In the mid-1990s, Martin Byrne (Arc-Teck) completed two large-scale archaeological excavations on adjacent sites at Nos 20-25 and 26-29 Castle Street. The excavations produced remarkable archaeology with stratified deposits up to 3m in depth. Several building levels containing the well-preserved remains of at least 20 post and wattle buildings and associated features were identified within the stratigraphy. The site also produced three silver coin hoards which dated the earliest buildings to the 10th century.

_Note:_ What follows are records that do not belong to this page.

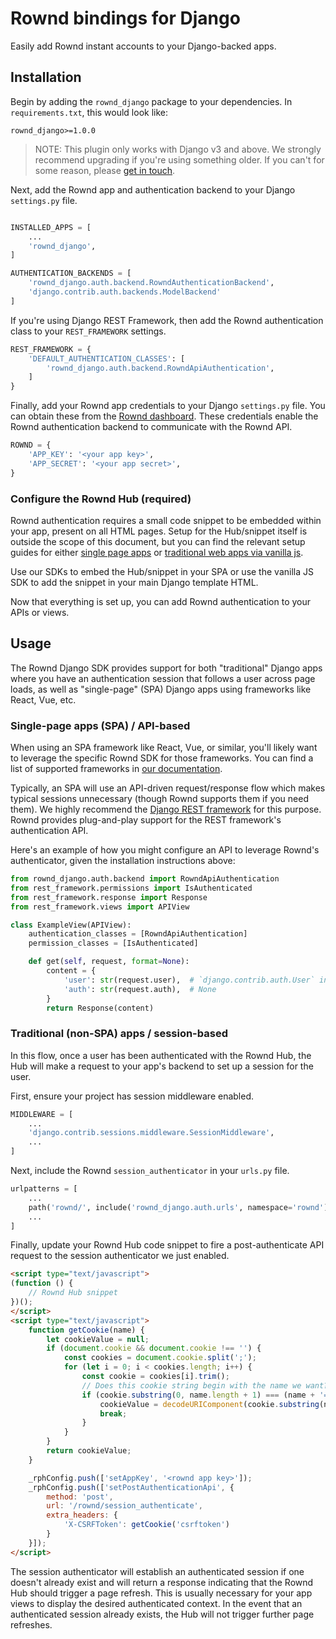 # Rownd bindings for Django
Easily add Rownd instant accounts to your Django-backed apps.

## Installation

Begin by adding the `rownd_django` package to your dependencies. In `requirements.txt`, this would look like:
```
rownd_django>=1.0.0
```

> NOTE: This plugin only works with Django v3 and above. We strongly recommend upgrading if you're
> using something older. If you can't for some reason, please [get in touch](mailto:support@rownd.io?subject=Django%soSDK:%20Request%20for%20older%20version%20support).

Next, add the Rownd app and authentication backend to your Django `settings.py` file.

```python

INSTALLED_APPS = [
    ...
    'rownd_django',
]

AUTHENTICATION_BACKENDS = [
    'rownd_django.auth.backend.RowndAuthenticationBackend',
    'django.contrib.auth.backends.ModelBackend'
]
```

If you're using Django REST Framework, then add the Rownd authentication class to your `REST_FRAMEWORK` settings.

```python
REST_FRAMEWORK = {
    'DEFAULT_AUTHENTICATION_CLASSES': [
        'rownd_django.auth.backend.RowndApiAuthentication',
    ]
}
```

Finally, add your Rownd app credentials to your Django `settings.py` file. You can obtain these from the [Rownd dashboard](https://app.rownd.io).
These credentials enable the Rownd authentication backend to communicate with the Rownd API.

```python
ROWND = {
    'APP_KEY': '<your app key>',
    'APP_SECRET': '<your app secret>',
}
```

### Configure the Rownd Hub (required)
Rownd authentication requires a small code snippet to be embedded within your app, present on all HTML pages.
Setup for the Hub/snippet itself is outside the scope of this document, but you can find the relevant setup
guides for either [single page apps](https://docs.rownd.io/rownd/sdk-reference/web/react-next.js) 
or [traditional web apps via vanilla js](https://docs.rownd.io/rownd/sdk-reference/web/javascript-browser).

Use our SDKs to embed the Hub/snippet in your SPA or use the vanilla JS SDK to add the snippet in your main Django template HTML.

Now that everything is set up, you can add Rownd authentication to your APIs or views.

## Usage
The Rownd Django SDK provides support for both "traditional" Django apps where you have an authentication
session that follows a user across page loads, as well as "single-page" (SPA) Django apps using frameworks
like React, Vue, etc.

### Single-page apps (SPA) / API-based
When using an SPA framework like React, Vue, or similar, you'll likely want to leverage the specific Rownd SDK
for those frameworks. You can find a list of supported frameworks in [our documentation](https://docs.rownd.io/rownd/sdk-reference/web).

Typically, an SPA will use an API-driven request/response flow which makes typical sessions unnecessary (though Rownd supports them if you
need them). We highly recommend the [Django REST framework](https://www.django-rest-framework.org/) for this purpose. Rownd provides plug-and-play
support for the REST framework's authentication API.

Here's an example of how you might configure an API to leverage Rownd's authenticator, given the installation instructions above:

```python
from rownd_django.auth.backend import RowndApiAuthentication
from rest_framework.permissions import IsAuthenticated
from rest_framework.response import Response
from rest_framework.views import APIView

class ExampleView(APIView):
    authentication_classes = [RowndApiAuthentication]
    permission_classes = [IsAuthenticated]

    def get(self, request, format=None):
        content = {
            'user': str(request.user),  # `django.contrib.auth.User` instance.
            'auth': str(request.auth),  # None
        }
        return Response(content)
```

### Traditional (non-SPA) apps / session-based
In this flow, once a user has been authenticated with the Rownd Hub, the Hub will make a request to your
app's backend to set up a session for the user.

First, ensure your project has session middleware enabled.

```python
MIDDLEWARE = [
    ...
    'django.contrib.sessions.middleware.SessionMiddleware',
    ...
]
```

Next, include the Rownd `session_authenticator` in your `urls.py` file.

```python
urlpatterns = [
    ...
    path('rownd/', include('rownd_django.auth.urls', namespace='rownd')),
    ...
]
```

Finally, update your Rownd Hub code snippet to fire a post-authenticate API request to the session authenticator we just enabled.

```html
<script type="text/javascript">
(function () {
    // Rownd Hub snippet
})();
</script>
<script type="text/javascript">
    function getCookie(name) {
        let cookieValue = null;
        if (document.cookie && document.cookie !== '') {
            const cookies = document.cookie.split(';');
            for (let i = 0; i < cookies.length; i++) {
                const cookie = cookies[i].trim();
                // Does this cookie string begin with the name we want?
                if (cookie.substring(0, name.length + 1) === (name + '=')) {
                    cookieValue = decodeURIComponent(cookie.substring(name.length + 1));
                    break;
                }
            }
        }
        return cookieValue;
    }

    _rphConfig.push(['setAppKey', '<rownd app key>']);
    _rphConfig.push(['setPostAuthenticationApi', {
        method: 'post',
        url: '/rownd/session_authenticate',
        extra_headers: {
            'X-CSRFToken': getCookie('csrftoken')
        }
    }]);
</script>
```

The session authenticator will establish an authenticated session if one doesn't already exist and will return a response
indicating that the Rownd Hub should trigger a page refresh. This is usually necessary for your app views to display
the desired authenticated context. In the event that an authenticated session already exists, the Hub will not trigger
further page refreshes.
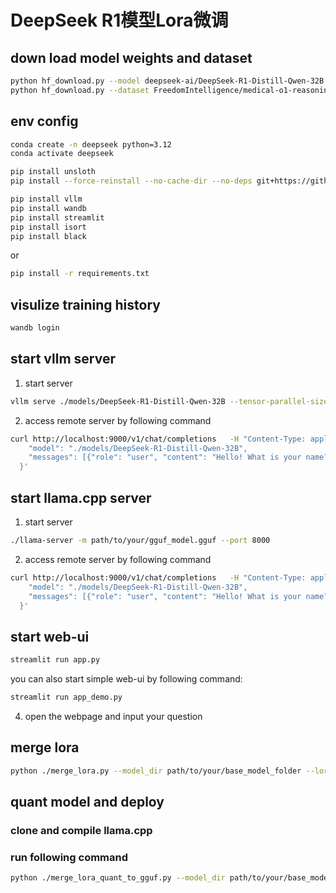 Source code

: # DeepSeek R1模型Lora微调

## down load model weights and dataset
```bash
python hf_download.py --model deepseek-ai/DeepSeek-R1-Distill-Qwen-32B --save_dir ./models
python hf_download.py --dataset FreedomIntelligence/medical-o1-reasoning-SFT --save_dir ./data
```

## env config
```bash
conda create -n deepseek python=3.12
conda activate deepseek

pip install unsloth
pip install --force-reinstall --no-cache-dir --no-deps git+https://github.com/unslothai/unsloth.git

pip install vllm
pip install wandb
pip install streamlit
pip install isort
pip install black
```
or
```bash
pip install -r requirements.txt
```

## visulize training history
```bash
wandb login
```

## start vllm server
1. start server
```bash
vllm serve ./models/DeepSeek-R1-Distill-Qwen-32B --tensor-parallel-size 1 --max-model-len 32768 --enforce-eager
```

2. access remote server by following command
```bash
curl http://localhost:9000/v1/chat/completions   -H "Content-Type: application/json"   -d '{
    "model": "./models/DeepSeek-R1-Distill-Qwen-32B",
    "messages": [{"role": "user", "content": "Hello! What is your name?"}]
  }'
```

## start llama.cpp server
1. start server
```bash
./llama-server -m path/to/your/gguf_model.gguf --port 8000
```

2. access remote server by following command
```bash
curl http://localhost:9000/v1/chat/completions   -H "Content-Type: application/json"   -d '{
    "model": "./models/DeepSeek-R1-Distill-Qwen-32B",
    "messages": [{"role": "user", "content": "Hello! What is your name?"}]
  }'
```

## start web-ui
```bash
streamlit run app.py
```
you can also start simple web-ui by following command:
```bash
streamlit run app_demo.py
```

4. open the webpage and input your question

## merge lora
```bash
python ./merge_lora.py --model_dir path/to/your/base_model_folder --lora_adapter_dir path/to/your/lora_adapter_folder --max_seq_length 32768 --torch_dtype auto --save_model_dir /path/to/your/lora_mergerd_model_folder --save_method merged_16bit
```

## quant model and deploy
### clone and compile llama.cpp

### run following command
```bash
python ./merge_lora_quant_to_gguf.py --model_dir path/to/your/base_model_folder --lora_adapter_dir path/to/your/lora_adapter_folder --max_seq_length 32768 --torch_dtype auto --save_quant_model_dir /path/to/your/lora_mergerd_quant_model_folder --quantization_method q4_k_m
```
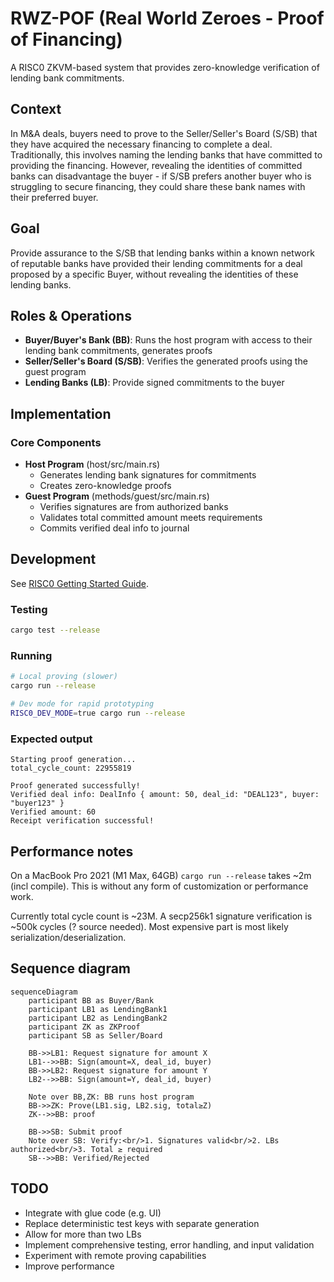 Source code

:# RWZ-POF (Real World Zeroes - Proof of Financing)

A RISC0 ZKVM-based system that provides zero-knowledge verification of lending bank commitments.

## Context

In M&A deals, buyers need to prove to the Seller/Seller's Board (S/SB) that they have acquired the necessary financing to complete a deal. Traditionally, this involves naming the lending banks that have committed to providing the financing. However, revealing the identities of committed banks can disadvantage the buyer - if S/SB prefers another buyer who is struggling to secure financing, they could share these bank names with their preferred buyer.

## Goal

Provide assurance to the S/SB that lending banks within a known network of reputable banks have provided their lending commitments for a deal proposed by a specific Buyer, without revealing the identities of these lending banks.

## Roles & Operations

- **Buyer/Buyer's Bank (BB)**: Runs the host program with access to their lending bank commitments, generates proofs
- **Seller/Seller's Board (S/SB)**: Verifies the generated proofs using the guest program
- **Lending Banks (LB)**: Provide signed commitments to the buyer

## Implementation

### Core Components

- **Host Program** (host/src/main.rs)
  - Generates lending bank signatures for commitments
  - Creates zero-knowledge proofs
- **Guest Program** (methods/guest/src/main.rs)
  - Verifies signatures are from authorized banks
  - Validates total committed amount meets requirements
  - Commits verified deal info to journal

## Development

See [RISC0 Getting Started Guide](https://dev.risczero.com/api/getting-started).

### Testing
```bash
cargo test --release
```

### Running
```bash
# Local proving (slower)
cargo run --release

# Dev mode for rapid prototyping
RISC0_DEV_MODE=true cargo run --release
```

### Expected output

```
Starting proof generation...
total_cycle_count: 22955819

Proof generated successfully!
Verified deal info: DealInfo { amount: 50, deal_id: "DEAL123", buyer: "buyer123" }
Verified amount: 60
Receipt verification successful!
```

## Performance notes

On a MacBook Pro 2021 (M1 Max, 64GB) `cargo run --release` takes ~2m (incl compile). This is without any form of customization or performance work.

Currently total cycle count is ~23M. A secp256k1 signature verification is ~500k cycles (? source needed). Most expensive part is most likely serialization/deserialization.

## Sequence diagram

```mermaid
sequenceDiagram
    participant BB as Buyer/Bank
    participant LB1 as LendingBank1
    participant LB2 as LendingBank2
    participant ZK as ZKProof
    participant SB as Seller/Board

    BB->>LB1: Request signature for amount X
    LB1-->>BB: Sign(amount=X, deal_id, buyer)
    BB->>LB2: Request signature for amount Y
    LB2-->>BB: Sign(amount=Y, deal_id, buyer)

    Note over BB,ZK: BB runs host program
    BB->>ZK: Prove(LB1.sig, LB2.sig, total≥Z)
    ZK-->>BB: proof

    BB->>SB: Submit proof
    Note over SB: Verify:<br/>1. Signatures valid<br/>2. LBs authorized<br/>3. Total ≥ required
    SB-->>BB: Verified/Rejected
```

## TODO
- Integrate with glue code (e.g. UI)
- Replace deterministic test keys with separate generation
- Allow for more than two LBs
- Implement comprehensive testing, error handling, and input validation
- Experiment with remote proving capabilities
- Improve performance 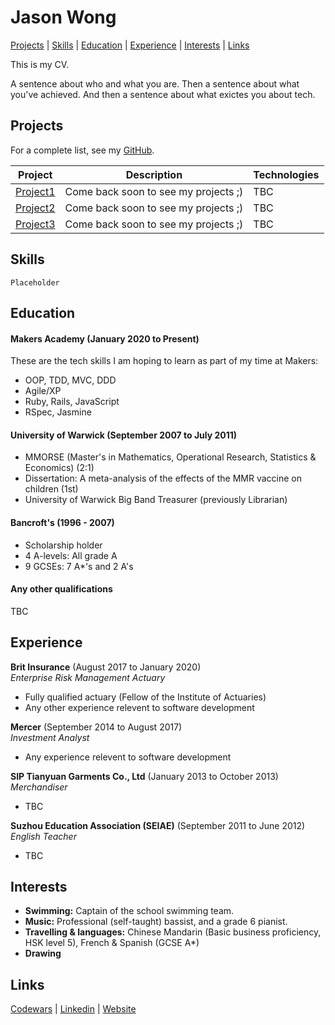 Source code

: # Jason Wong #

[Projects](#projects) | [Skills](#skills) | [Education](#education) | [Experience](#experience) | [Interests](#interests) | [Links](#links)

This is my CV.

A sentence about who and what you are. Then a sentence about what you've achieved. And then a sentence about what exictes you about tech.

## Projects ##

For a complete list, see my [GitHub](https://github.com/jasylwong?tab=repositories).

| Project   | Description | Technologies |
|---        |---         |---           |
| [Project1](#link) | Come back soon to see my projects ;) | TBC |
| [Project2](#link) | Come back soon to see my projects ;) | TBC |
| [Project3](#link) | Come back soon to see my projects ;) | TBC |


## Skills ##

```shell
Placeholder
```

## Education ##

#### Makers Academy (January 2020 to Present)

These are the tech skills I am hoping to learn as part of my time at Makers:
- OOP, TDD, MVC, DDD
- Agile/XP
- Ruby, Rails, JavaScript
- RSpec, Jasmine

#### University of Warwick (September 2007 to July 2011)

- MMORSE (Master's in Mathematics, Operational Research, Statistics & Economics) (2:1)
- Dissertation: A meta-analysis of the effects of the MMR vaccine on children (1st)
- University of Warwick Big Band Treasurer (previously Librarian)

#### Bancroft's (1996 - 2007)

- Scholarship holder
- 4 A-levels: All grade A
- 9 GCSEs: 7 A*'s and 2 A's

#### Any other qualifications

TBC

## Experience ##

**Brit Insurance** (August 2017 to January 2020)    
*Enterprise Risk Management Actuary*  
- Fully qualified actuary (Fellow of the Institute of Actuaries)
- Any other experience relevent to software development

**Mercer** (September 2014 to August 2017)   
*Investment Analyst*  
- Any experience relevent to software development

**SIP Tianyuan Garments Co., Ltd** (January 2013 to October 2013)   
*Merchandiser*  
- TBC

**Suzhou Education Association (SEIAE)** (September 2011 to June 2012)   
*English Teacher*  
- TBC

## Interests ##

- **Swimming:** Captain of the school swimming team.
- **Music:** Professional (self-taught) bassist, and a grade 6 pianist.
- **Travelling & languages:** Chinese Mandarin (Basic business proficiency, HSK level 5), French & Spanish (GCSE A*)
- **Drawing** 

## Links ##

 [Codewars](https://www.codewars.com/users/jasylwong) | [Linkedin](#linkedin) | [Website](#website)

Similar stratigraphy and structures would have extended eastwards and possibly beyond the site of the Newcomen bank. The trial pits indicate that most of this stratigraphy was excavated and removed from the site during the basement construction of the Bank building in 1781 and again in the later extension built in the 1880s. The new bank building probably required deeper and a more extensive basement levels to provide secure bank vault rooms.
The present Newcomen basement floor levels are located at a depth of between 4m (Castle Street side) and 3m (Cork Hill side) below the present street levels. The trial pits revealed post-medieval material including old basement floor levels (clay), clay deposits and wall foundations/footings associated with the construction of the bank. The exception to this was in pit B3 where a black organic deposit was located at a depth c. 0.75m below the basement floor or up to 4m below the present level of Castle Street (estimated depth). This organic deposit is typical of the type of material associated with Dublin Viking Age levels. No dateable artefacts or pottery were recovered from it but it most certainly dates to at least the 13th century and probably earlier. Further archaeological investigation in this area may be required to ascertain if this deposit is associated with post and wattle structures or a fill deposit of a cut feature such as large pit or boundary ditch.
The upper levels of the natural clay or subsoil was located at depths of between 0.4m to 0.7m below basement floor slab.
In summary, archaeological material is present below the basement floor slabs. This material dates from the 10-13th centuries (at least 0.3m deep) and from the late 18th to 19th centuries (maximum depth of up to 0.5m). Depending on the nature and extent of the planned refurbishment works, more extensive archaeological testing may be required.